Aging bacteria could be useful to science, according to reports in news@nature, Science News and ScienceNOW, 1 Feb 2005.
Because bacteria reproduce by dividing into two apparently identical cells, which in turn divide into two identical cells, they have been considered to be immortal. However, a recent study of E. coli bacteria indicates they undergo the same slowdown in cellular processes seen in other types of cells that undergo an aging process and eventually die. E coli bacteria are shaped like rods and when they reproduce they split across the middle, so that each new cell has one end, or tip, from the original cell and a newly generated tip. When these cells next divide, one daughter cell will inherit the “old” tip, and the other daughter cell will inherit the “new” tip.
Eric Stewart, a microbiologist at the French medical research institute INSERM, analysed images of bacteria multiplying on a microscope slide. Using a computer program he was able to identify the tips of bacterial cells and track the reproduction rate of each newly formed cell. Cells that inherited older tips grew and reproduced more slowly than cells that inherited younger tips. The bigger the difference in age between the inherited tip and the newly generated tip, the slower the growth rate became. Scientists who study aging are hoping to use E. coli to study the aging process and understand how it is regulated.

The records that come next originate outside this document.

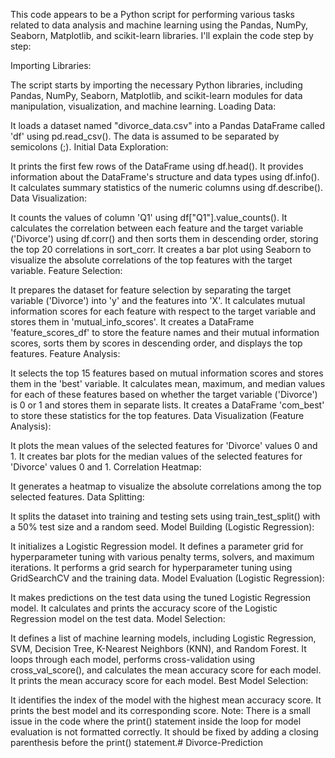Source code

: This code appears to be a Python script for performing various tasks related to data analysis and machine learning using the Pandas, NumPy, Seaborn, Matplotlib, and scikit-learn libraries. I'll explain the code step by step:

Importing Libraries:

The script starts by importing the necessary Python libraries, including Pandas, NumPy, Seaborn, Matplotlib, and scikit-learn modules for data manipulation, visualization, and machine learning. Loading Data:

It loads a dataset named "divorce_data.csv" into a Pandas DataFrame called 'df' using pd.read_csv(). The data is assumed to be separated by semicolons (;). Initial Data Exploration:

It prints the first few rows of the DataFrame using df.head(). It provides information about the DataFrame's structure and data types using df.info(). It calculates summary statistics of the numeric columns using df.describe(). Data Visualization:

It counts the values of column 'Q1' using df["Q1"].value_counts(). It calculates the correlation between each feature and the target variable ('Divorce') using df.corr() and then sorts them in descending order, storing the top 20 correlations in sort_corr. It creates a bar plot using Seaborn to visualize the absolute correlations of the top features with the target variable. Feature Selection:

It prepares the dataset for feature selection by separating the target variable ('Divorce') into 'y' and the features into 'X'. It calculates mutual information scores for each feature with respect to the target variable and stores them in 'mutual_info_scores'. It creates a DataFrame 'feature_scores_df' to store the feature names and their mutual information scores, sorts them by scores in descending order, and displays the top features. Feature Analysis:

It selects the top 15 features based on mutual information scores and stores them in the 'best' variable. It calculates mean, maximum, and median values for each of these features based on whether the target variable ('Divorce') is 0 or 1 and stores them in separate lists. It creates a DataFrame 'com_best' to store these statistics for the top features. Data Visualization (Feature Analysis):

It plots the mean values of the selected features for 'Divorce' values 0 and 1. It creates bar plots for the median values of the selected features for 'Divorce' values 0 and 1. Correlation Heatmap:

It generates a heatmap to visualize the absolute correlations among the top selected features. Data Splitting:

It splits the dataset into training and testing sets using train_test_split() with a 50% test size and a random seed. Model Building (Logistic Regression):

It initializes a Logistic Regression model. It defines a parameter grid for hyperparameter tuning with various penalty terms, solvers, and maximum iterations. It performs a grid search for hyperparameter tuning using GridSearchCV and the training data. Model Evaluation (Logistic Regression):

It makes predictions on the test data using the tuned Logistic Regression model. It calculates and prints the accuracy score of the Logistic Regression model on the test data. Model Selection:

It defines a list of machine learning models, including Logistic Regression, SVM, Decision Tree, K-Nearest Neighbors (KNN), and Random Forest. It loops through each model, performs cross-validation using cross_val_score(), and calculates the mean accuracy score for each model. It prints the mean accuracy score for each model. Best Model Selection:

It identifies the index of the model with the highest mean accuracy score. It prints the best model and its corresponding score. Note: There is a small issue in the code where the print() statement inside the loop for model evaluation is not formatted correctly. It should be fixed by adding a closing parenthesis before the print() statement.# Divorce-Prediction

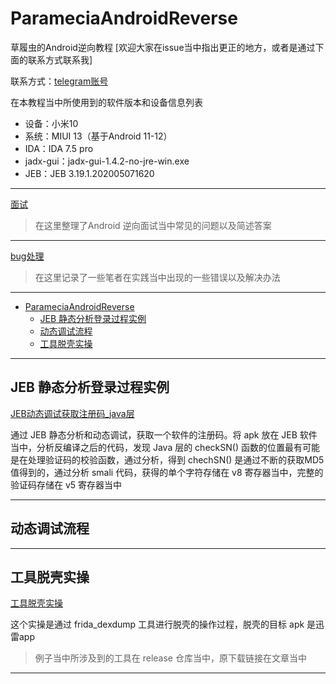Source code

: # ParameciaAndroidReverse
草履虫的Android逆向教程 [欢迎大家在issue当中指出更正的地方，或者是通过下面的联系方式联系我]

联系方式：[telegram账号](https://t.me/GitFub)

在本教程当中所使用到的软件版本和设备信息列表

* 设备：小米10
* 系统：MIUI 13（基于Android 11-12）
* IDA：IDA 7.5 pro
* jadx-gui：jadx-gui-1.4.2-no-jre-win.exe
* JEB：JEB 3.19.1.202005071620

---

[面试](/面试/面试题.md)

> 在这里整理了Android 逆向面试当中常见的问题以及简述答案

---

[bug处理](/bug处理)

> 在这里记录了一些笔者在实践当中出现的一些错误以及解决办法

---

- [ParameciaAndroidReverse](#parameciaandroidreverse)
  - [JEB 静态分析登录过程实例](#jeb-静态分析登录过程实例)
  - [动态调试流程](#动态调试流程)
  - [工具脱壳实操](#工具脱壳实操)

---

## JEB 静态分析登录过程实例

[JEB动态调试获取注册码_java层](/教程/JEB动态调试获取注册码_java层.md)

通过 JEB 静态分析和动态调试，获取一个软件的注册码。将 apk 放在 JEB 软件当中，分析反编译之后的代码，发现 Java 层的 checkSN() 函数的位置最有可能是在处理验证码的校验函数，通过分析，得到 chechSN() 是通过不断的获取MD5 值得到的，通过分析 smali 代码，获得的单个字符存储在 v8 寄存器当中，完整的验证码存储在 v5 寄存器当中

---

## 动态调试流程





---

## 工具脱壳实操

[工具脱壳实操](/教程/工具脱壳实操.md)

这个实操是通过 frida_dexdump 工具进行脱壳的操作过程，脱壳的目标 apk 是迅雷app

> 例子当中所涉及到的工具在 release 仓库当中，原下载链接在文章当中

---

Editorial Comment: This study is a sober reminder that we live in a world where all living organisms are subject to decay and death. The aging process begins when complex biological systems start to break down and eventually become simple chemical mixes at death.
This fits well with a Biblical history of a perfect created world which degenerated following the fall and Noah’s flood. This observed trend from complex to simple in even the simplest life forms, is however a major hurdle for claims that the world evolved from simple non-life chemical mixes to complex living systems.